Integration by parts in nonlocal case

Question

Let $s\in (0,1)$ and $u\in D^{s, 2} (\mathbb R^N)$, $\phi\in H^s_{0}(B).$ Here $B$ is a unit ball in $\mathbb R^N$ and $$H^s_{0}(B)=\{ \phi\in H^{s} (\mathbb R^N): \phi=0 \text{ in } \mathbb R^N- B\}$$ and $$D^{s, 2} (\mathbb R^N)= \bigg\{u\in L^{\frac{2N}{N-2s}}(\mathbb R^N): \int_{\mathbb R^{2N}}\frac{|u(x)-u(y)|^2}{|x-y|^{N+2s}}dx dy<+\infty\bigg\}.$$

Is integration by parts valid for

$$\int_{B} (-\Delta)^s u \phi dx= \int_{\mathbb R^{N}} (-\Delta)^{s/2} u (-\Delta)^{s/2} \phi dx.$$

References are welcome.

Answer 1

It looks like the definition of $D^{s,2}(\mathbb{R}^N)$ is too weak for $(-\Delta)^s u$ to be defined in the usual way. (One could possibly move to distributional definitions, in the sense of $H^{-s}$ or similar objects, but then the desired formula seems would sort of take us back to the definition of $H^{-s}$, so I leave this aside.)

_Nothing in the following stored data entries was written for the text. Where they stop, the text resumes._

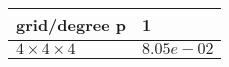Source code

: \begin{tabular}{ll}
\hline
 grid/degree p         & 1          \\
\hline
 $4 \times 4 \times 4$ & $8.05e-02$ \\
\hline
\end{tabular}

A general way to find an example is as follows: take $u$ to be any compactly supported function in $H^s$ which is not in $H^{2s}$. For a specific example, consider $u$ to be the Green's function for $(-\Delta)^s$ in $B$ with a pole at zero (this is given explicitly in terms of the hypergeometric function; it behaves as $|x|^{2s - N}$ near zero, and as $(1 - |x|^2)^s$ near the boundary). Then $u \in H^s_0(B) \subseteq D^{s,2}(\mathbb{R}^N)$. However, $(-\Delta)^s u$ is a Dirac delta at zero (in the sense of distributions).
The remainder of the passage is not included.